§ TASK DETAILS
Could you filter the records below down to the lines that include the word "mathsf"?

§ EXCERPTED RECORDS
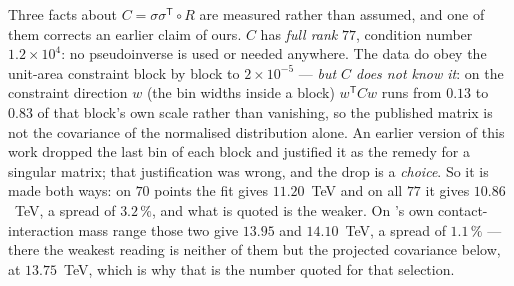 \documentclass[11pt,a4paper]{article}
\begin{document}
\noindent Three facts about $C=\sigma\sigma^{\mathsf T}\!\circ R$ are measured rather than assumed,
and one of them corrects an earlier claim of ours. $C$ has \emph{full rank} $77$, condition number
$1.2\times10^4$: no pseudoinverse is used or needed anywhere. The data do obey the unit-area
constraint block by block to $2\times10^{-5}$ --- \emph{but $C$ does not know it}: on the constraint
direction $w$ (the bin widths inside a block) $w^{\mathsf T}Cw$ runs from $0.13$ to $0.83$ of that
block's own scale rather than vanishing, so the published matrix is not the covariance of the
normalised distribution alone. An earlier version of this work dropped the last bin of each block
and justified it as the remedy for a singular matrix; that justification was wrong, and the drop is
a \emph{choice}. So it is made both ways: on $70$ points the fit gives $11.20$~TeV and on all $77$
it gives $10.86$~TeV, a spread of $3.2\,\%$, and what is quoted is the weaker. On
\cite{CMSangular}'s own contact-interaction mass range those two give $13.95$ and $14.10$~TeV, a
spread of $1.1\,\%$ --- there the weakest reading is neither of them but the projected covariance
below, at $13.75$~TeV, which is why that is the number quoted for that selection.
\end{document}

§ ANSWER BOX
\noindent Three facts about $C=\sigma\sigma^{\mathsf T}\!\circ R$ are measured rather than assumed,
direction $w$ (the bin widths inside a block) $w^{\mathsf T}Cw$ runs from $0.13$ to $0.83$ of that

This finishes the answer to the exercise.